<新興国eye>インド準備銀行、0.25ポイント利下げを決定―市場予想通り

新興国

2019/10/7 12:20

 インド準備銀行(RBI)は4日、金融政策決定会合を開き、流動性調節ファシリティ(LAF)の主要政策金利であるレポ金利(RBIの市中銀行への翌日物貸出金利)を0.25ポイント引き下げ5.15%とすることを決定。即日実施された。インフレ率が依然物価目標を下回っている一方で、景気後退懸念が強まっていることに対応した。

 今回の利下げは全員一致で支持されたが、利下げ幅を巡っては5人の委員が0.25ポイントとした一方、1人の委員が0.40ポイントを主張した。市場の大方の予想は0.25ポイントの小幅利下げだった。

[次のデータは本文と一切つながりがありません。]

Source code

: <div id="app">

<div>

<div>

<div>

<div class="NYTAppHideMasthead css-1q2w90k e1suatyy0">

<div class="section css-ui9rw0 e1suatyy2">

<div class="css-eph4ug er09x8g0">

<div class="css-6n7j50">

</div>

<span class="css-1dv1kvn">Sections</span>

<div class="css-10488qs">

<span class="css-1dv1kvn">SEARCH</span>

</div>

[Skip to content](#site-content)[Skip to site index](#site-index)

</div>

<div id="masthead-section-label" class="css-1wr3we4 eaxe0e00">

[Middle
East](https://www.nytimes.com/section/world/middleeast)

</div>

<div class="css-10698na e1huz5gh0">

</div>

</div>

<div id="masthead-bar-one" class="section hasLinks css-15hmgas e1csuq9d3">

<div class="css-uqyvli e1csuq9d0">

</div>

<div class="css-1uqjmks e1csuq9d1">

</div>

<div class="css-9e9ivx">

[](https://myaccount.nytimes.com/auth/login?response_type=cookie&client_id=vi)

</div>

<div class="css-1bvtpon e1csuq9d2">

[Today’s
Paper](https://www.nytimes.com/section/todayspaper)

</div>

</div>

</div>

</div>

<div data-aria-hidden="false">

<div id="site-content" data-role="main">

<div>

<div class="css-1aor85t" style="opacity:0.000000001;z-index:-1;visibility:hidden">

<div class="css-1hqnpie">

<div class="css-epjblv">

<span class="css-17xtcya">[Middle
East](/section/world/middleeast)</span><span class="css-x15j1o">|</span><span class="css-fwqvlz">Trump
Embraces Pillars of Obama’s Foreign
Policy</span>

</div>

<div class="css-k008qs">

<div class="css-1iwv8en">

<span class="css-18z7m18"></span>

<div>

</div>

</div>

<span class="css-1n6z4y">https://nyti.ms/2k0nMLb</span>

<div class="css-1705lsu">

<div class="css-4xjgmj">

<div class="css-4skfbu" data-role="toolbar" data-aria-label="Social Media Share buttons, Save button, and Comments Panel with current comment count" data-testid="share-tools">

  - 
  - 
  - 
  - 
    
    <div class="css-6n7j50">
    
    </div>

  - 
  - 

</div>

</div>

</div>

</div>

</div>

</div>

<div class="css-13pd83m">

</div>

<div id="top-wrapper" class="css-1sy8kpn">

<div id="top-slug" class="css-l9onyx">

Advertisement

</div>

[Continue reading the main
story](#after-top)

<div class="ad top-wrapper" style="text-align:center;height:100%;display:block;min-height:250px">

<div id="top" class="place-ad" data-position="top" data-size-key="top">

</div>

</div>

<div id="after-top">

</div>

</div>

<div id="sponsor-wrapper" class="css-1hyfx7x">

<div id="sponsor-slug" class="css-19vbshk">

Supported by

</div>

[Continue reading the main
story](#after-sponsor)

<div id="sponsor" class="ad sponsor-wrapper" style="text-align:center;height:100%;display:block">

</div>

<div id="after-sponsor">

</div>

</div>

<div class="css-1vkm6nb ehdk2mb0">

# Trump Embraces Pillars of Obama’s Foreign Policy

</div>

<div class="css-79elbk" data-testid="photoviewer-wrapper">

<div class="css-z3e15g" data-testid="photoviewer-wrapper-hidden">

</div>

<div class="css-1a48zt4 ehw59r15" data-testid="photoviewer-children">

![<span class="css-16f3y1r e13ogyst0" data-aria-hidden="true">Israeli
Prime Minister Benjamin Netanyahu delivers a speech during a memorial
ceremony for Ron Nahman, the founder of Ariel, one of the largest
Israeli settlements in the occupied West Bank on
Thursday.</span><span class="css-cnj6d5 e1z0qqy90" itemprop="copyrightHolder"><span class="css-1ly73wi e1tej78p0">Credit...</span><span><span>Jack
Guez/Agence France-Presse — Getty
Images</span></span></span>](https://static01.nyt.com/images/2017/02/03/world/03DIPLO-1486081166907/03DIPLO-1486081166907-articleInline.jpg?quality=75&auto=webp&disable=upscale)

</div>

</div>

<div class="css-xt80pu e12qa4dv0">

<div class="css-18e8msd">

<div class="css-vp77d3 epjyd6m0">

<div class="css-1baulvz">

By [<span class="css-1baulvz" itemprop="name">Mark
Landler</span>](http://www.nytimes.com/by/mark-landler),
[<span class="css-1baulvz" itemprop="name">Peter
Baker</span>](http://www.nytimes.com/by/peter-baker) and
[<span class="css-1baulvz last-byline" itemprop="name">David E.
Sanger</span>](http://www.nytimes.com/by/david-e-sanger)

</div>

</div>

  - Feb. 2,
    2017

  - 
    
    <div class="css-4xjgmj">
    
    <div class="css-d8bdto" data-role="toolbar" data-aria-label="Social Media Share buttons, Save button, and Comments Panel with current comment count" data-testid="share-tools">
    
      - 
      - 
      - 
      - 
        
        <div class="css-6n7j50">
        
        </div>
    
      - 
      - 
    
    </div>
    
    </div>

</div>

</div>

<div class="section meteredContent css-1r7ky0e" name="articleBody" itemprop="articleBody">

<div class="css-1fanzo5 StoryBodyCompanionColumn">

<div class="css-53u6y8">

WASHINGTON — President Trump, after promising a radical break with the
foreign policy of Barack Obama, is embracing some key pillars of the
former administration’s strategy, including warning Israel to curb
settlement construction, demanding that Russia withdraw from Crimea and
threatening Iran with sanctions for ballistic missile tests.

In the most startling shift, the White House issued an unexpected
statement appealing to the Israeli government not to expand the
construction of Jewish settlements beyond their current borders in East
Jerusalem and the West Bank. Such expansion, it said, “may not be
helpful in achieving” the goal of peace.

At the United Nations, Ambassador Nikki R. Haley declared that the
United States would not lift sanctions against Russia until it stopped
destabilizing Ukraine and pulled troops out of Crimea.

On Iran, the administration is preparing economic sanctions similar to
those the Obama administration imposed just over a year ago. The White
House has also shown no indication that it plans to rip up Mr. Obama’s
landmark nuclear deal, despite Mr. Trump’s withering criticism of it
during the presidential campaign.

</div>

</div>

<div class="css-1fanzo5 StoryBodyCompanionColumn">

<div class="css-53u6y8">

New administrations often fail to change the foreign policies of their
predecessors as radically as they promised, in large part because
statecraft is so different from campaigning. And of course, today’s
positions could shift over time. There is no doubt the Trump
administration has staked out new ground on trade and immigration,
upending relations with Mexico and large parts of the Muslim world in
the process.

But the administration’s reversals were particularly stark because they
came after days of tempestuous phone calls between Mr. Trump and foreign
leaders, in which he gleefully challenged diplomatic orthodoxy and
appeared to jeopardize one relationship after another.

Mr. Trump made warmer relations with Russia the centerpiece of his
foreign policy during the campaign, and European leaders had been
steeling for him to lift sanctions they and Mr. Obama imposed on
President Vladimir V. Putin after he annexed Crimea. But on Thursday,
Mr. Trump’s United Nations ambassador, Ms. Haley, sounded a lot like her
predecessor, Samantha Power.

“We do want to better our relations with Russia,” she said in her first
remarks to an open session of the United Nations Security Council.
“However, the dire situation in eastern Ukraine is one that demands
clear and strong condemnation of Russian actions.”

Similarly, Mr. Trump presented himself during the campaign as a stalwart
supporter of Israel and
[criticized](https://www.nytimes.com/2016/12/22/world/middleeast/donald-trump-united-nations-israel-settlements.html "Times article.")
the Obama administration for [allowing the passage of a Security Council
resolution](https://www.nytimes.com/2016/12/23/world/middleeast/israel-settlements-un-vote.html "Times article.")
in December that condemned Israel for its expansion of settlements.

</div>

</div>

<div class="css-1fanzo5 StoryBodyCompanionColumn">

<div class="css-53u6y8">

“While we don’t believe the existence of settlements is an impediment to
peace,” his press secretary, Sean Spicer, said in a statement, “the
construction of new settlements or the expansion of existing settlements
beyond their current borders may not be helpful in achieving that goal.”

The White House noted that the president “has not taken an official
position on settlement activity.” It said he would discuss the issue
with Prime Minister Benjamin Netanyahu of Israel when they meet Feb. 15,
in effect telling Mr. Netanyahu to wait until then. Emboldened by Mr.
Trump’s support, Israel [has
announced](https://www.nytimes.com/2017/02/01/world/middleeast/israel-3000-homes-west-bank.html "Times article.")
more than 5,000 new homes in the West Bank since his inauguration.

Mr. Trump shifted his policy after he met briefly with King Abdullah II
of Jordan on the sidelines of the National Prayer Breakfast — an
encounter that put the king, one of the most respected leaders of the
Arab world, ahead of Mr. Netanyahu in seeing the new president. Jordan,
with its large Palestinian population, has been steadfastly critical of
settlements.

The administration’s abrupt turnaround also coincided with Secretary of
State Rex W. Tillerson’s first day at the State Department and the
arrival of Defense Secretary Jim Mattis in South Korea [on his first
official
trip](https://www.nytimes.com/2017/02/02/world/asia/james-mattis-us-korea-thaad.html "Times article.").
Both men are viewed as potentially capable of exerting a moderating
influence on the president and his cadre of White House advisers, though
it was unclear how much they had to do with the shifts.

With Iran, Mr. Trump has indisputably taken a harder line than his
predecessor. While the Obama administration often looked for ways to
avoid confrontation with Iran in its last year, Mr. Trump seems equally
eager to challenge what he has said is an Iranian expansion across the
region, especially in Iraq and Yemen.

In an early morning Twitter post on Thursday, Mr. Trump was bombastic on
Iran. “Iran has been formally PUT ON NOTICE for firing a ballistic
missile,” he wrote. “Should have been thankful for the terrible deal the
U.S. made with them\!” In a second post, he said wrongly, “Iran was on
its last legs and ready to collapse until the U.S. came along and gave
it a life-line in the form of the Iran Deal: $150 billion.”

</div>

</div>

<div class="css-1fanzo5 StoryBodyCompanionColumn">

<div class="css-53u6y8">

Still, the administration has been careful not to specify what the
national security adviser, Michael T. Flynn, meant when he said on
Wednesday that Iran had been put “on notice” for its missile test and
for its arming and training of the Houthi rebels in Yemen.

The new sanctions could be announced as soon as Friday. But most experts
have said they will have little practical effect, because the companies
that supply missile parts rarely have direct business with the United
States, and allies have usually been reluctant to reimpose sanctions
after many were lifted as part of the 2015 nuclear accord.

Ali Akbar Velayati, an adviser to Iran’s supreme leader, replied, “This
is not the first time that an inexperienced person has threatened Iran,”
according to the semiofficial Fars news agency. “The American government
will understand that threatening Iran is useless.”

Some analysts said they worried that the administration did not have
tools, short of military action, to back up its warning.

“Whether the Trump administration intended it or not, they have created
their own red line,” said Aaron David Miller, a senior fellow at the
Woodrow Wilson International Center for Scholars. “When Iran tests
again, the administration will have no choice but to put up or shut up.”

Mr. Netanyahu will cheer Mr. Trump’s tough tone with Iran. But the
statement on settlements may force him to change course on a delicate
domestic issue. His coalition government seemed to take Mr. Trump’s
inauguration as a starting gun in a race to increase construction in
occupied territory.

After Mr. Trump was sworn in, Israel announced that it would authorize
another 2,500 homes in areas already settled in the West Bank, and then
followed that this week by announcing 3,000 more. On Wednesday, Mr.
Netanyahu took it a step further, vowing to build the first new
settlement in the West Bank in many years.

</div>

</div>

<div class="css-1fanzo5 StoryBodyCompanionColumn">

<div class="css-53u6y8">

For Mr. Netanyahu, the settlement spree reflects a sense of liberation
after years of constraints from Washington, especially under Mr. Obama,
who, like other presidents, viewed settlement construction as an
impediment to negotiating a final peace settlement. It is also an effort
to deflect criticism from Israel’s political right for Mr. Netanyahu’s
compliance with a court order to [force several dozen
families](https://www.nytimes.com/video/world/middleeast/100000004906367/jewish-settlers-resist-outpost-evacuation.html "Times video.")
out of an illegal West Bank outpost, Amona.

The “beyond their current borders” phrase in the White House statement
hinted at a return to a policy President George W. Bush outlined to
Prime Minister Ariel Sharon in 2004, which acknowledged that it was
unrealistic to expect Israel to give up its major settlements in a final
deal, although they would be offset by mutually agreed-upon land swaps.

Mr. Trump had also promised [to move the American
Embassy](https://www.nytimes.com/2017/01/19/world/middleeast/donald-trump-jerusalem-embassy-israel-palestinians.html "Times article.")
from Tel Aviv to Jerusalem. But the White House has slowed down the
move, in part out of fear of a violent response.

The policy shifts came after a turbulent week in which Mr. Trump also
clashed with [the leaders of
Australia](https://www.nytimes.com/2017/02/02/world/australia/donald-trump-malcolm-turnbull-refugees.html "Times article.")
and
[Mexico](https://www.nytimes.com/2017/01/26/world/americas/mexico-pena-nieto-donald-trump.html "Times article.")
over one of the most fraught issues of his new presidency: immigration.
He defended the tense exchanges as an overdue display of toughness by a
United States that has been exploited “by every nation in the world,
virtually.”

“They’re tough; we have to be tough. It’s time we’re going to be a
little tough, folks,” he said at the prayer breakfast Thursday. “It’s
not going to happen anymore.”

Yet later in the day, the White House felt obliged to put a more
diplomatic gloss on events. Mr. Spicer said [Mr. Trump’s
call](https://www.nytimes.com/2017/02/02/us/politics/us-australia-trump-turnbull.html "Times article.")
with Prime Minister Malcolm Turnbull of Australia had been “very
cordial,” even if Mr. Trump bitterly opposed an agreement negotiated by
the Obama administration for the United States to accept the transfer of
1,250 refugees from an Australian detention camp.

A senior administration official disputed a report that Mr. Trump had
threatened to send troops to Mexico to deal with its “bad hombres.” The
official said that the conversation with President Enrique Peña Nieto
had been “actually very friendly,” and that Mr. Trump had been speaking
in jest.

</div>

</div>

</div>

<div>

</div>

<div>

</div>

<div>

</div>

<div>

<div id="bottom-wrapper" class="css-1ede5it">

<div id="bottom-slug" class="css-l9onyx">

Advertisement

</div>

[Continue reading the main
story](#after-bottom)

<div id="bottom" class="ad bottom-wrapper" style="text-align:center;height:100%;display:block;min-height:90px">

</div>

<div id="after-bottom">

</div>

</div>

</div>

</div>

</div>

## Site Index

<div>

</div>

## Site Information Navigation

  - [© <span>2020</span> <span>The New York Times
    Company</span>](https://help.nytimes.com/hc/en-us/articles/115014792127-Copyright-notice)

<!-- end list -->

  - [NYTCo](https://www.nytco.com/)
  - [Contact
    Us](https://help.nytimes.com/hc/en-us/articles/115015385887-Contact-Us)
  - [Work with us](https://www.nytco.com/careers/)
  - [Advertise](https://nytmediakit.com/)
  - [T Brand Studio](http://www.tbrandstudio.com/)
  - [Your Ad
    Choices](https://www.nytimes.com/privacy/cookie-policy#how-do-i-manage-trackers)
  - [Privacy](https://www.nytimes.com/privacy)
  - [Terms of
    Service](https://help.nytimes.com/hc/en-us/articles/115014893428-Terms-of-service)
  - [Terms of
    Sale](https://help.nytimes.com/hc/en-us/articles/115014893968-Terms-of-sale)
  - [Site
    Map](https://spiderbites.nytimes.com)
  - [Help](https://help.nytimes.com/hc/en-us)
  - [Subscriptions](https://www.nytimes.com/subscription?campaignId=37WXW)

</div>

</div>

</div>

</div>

 また、レポ金利の引き下げに伴い、LAFのリバースレポ金利(市中銀行のRBIへの預金金利)を4.9%に、また、市中銀行が資金ひっ迫時にRBIから政府債を担保に資金を借りることができる流動性供給スキーム「MSF(マージナル・スタンディング・ファシリティー)」と公定歩合をそれぞれ5.40%に引き下げた。

 また、RBIはバイアス(金融政策に対する姿勢)を「緩和的」に据え置くことも全員一致で決めた。緩和バイアスは将来の利下げ継続の可能性を示す。

 RBIは17年8月に主要政策金利を10カ月ぶりに0.25ポイント引き下げて6.00%としたあと、18年4月まで4会合連続で据え置いた。同6月と同8月は2会合連続で利上げに転じ、その後、同10月と同12月に2会合連続で現状維持を決めた。しかし、19年2月に1年半ぶりに0.25ポイントの利下げに踏み切った。利下げは前回8月会合に続いて19年に入り5会合連続となる。

 RBIは会合後に発表した声明文で、利下げについて、前回会合時と同様に、「今回の決定は経済成長を支えながらCPI(消費者物価指数)で見たインフレ率の中期目標である4%上昇(2-6%上昇レンジ)を達成するというわれわれの目的と合致する」とした。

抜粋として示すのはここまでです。